Every language that is spoken on the Earth forces children or those who want to learn it to associate their experiences of life and the environment with sound-combinations – so-called words – until it is possible, through word-combinations – so-called phrases, which embody opinions – to discuss all conditions in the whole of reality. In this way every language covers the whole reality. That is why any language can be translated into any other language.

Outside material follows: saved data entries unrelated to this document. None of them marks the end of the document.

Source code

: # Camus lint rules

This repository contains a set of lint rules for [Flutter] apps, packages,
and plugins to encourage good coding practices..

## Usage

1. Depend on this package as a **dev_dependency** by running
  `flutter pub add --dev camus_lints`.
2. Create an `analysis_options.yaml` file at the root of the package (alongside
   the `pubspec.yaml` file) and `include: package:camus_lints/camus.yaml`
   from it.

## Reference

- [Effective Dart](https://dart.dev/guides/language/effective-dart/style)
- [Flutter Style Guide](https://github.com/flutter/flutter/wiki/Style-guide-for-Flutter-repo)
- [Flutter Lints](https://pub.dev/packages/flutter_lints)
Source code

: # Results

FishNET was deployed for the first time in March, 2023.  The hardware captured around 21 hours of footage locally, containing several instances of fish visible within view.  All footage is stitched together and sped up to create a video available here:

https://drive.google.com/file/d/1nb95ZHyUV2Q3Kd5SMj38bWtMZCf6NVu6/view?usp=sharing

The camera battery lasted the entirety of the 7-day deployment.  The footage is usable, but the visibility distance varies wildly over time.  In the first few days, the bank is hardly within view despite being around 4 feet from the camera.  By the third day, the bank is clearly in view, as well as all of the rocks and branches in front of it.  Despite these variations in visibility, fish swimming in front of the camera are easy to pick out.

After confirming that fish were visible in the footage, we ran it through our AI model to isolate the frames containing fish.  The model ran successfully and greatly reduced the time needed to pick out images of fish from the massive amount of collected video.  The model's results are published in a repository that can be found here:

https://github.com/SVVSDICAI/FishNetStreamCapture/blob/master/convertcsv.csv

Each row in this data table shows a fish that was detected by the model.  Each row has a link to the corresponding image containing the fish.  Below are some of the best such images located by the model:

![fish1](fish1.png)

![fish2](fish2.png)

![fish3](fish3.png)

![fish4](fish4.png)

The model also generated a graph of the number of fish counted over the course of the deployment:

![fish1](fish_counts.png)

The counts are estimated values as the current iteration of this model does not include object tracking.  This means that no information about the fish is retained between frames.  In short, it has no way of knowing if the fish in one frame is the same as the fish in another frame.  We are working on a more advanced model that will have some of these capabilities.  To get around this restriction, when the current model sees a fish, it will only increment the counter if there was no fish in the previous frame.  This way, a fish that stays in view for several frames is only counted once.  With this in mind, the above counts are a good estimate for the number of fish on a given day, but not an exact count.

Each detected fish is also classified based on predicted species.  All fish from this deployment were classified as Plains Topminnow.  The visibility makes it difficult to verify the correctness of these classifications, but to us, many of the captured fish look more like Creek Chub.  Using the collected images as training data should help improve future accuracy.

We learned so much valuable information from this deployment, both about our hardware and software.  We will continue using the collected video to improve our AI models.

This view of the capacity for language and this way of using language is not, however, generally referred to, either in general upbringing or in schools. All that is generally talked about is the inadequacy of language. This is because humans usually use language only to describe themselves, that is, all their feelings and their own view of all the conditions. They never use language to discuss our common relation to the whole common reality, the absolute unity. Because there is an endless number of conditions and relationships between conditions, which create different emotions, everyone sees that it is impossible to describe all of them. In this way the idea of the inadequacy of language gets built into human consciousness, and any discussion of the whole is declared to be a priori impossible. This misapprehension can only occur because the whole is not shown to us as obvious (i.e. it cannot be seen, but has to be thought), but is shown to us only as self-evident. That is because everybody knows that basically there exists only one reality. Not a single human being has ever found a reason to challenge the existence of the whole, in spite of the fact that no one has ever seen reality as a whole.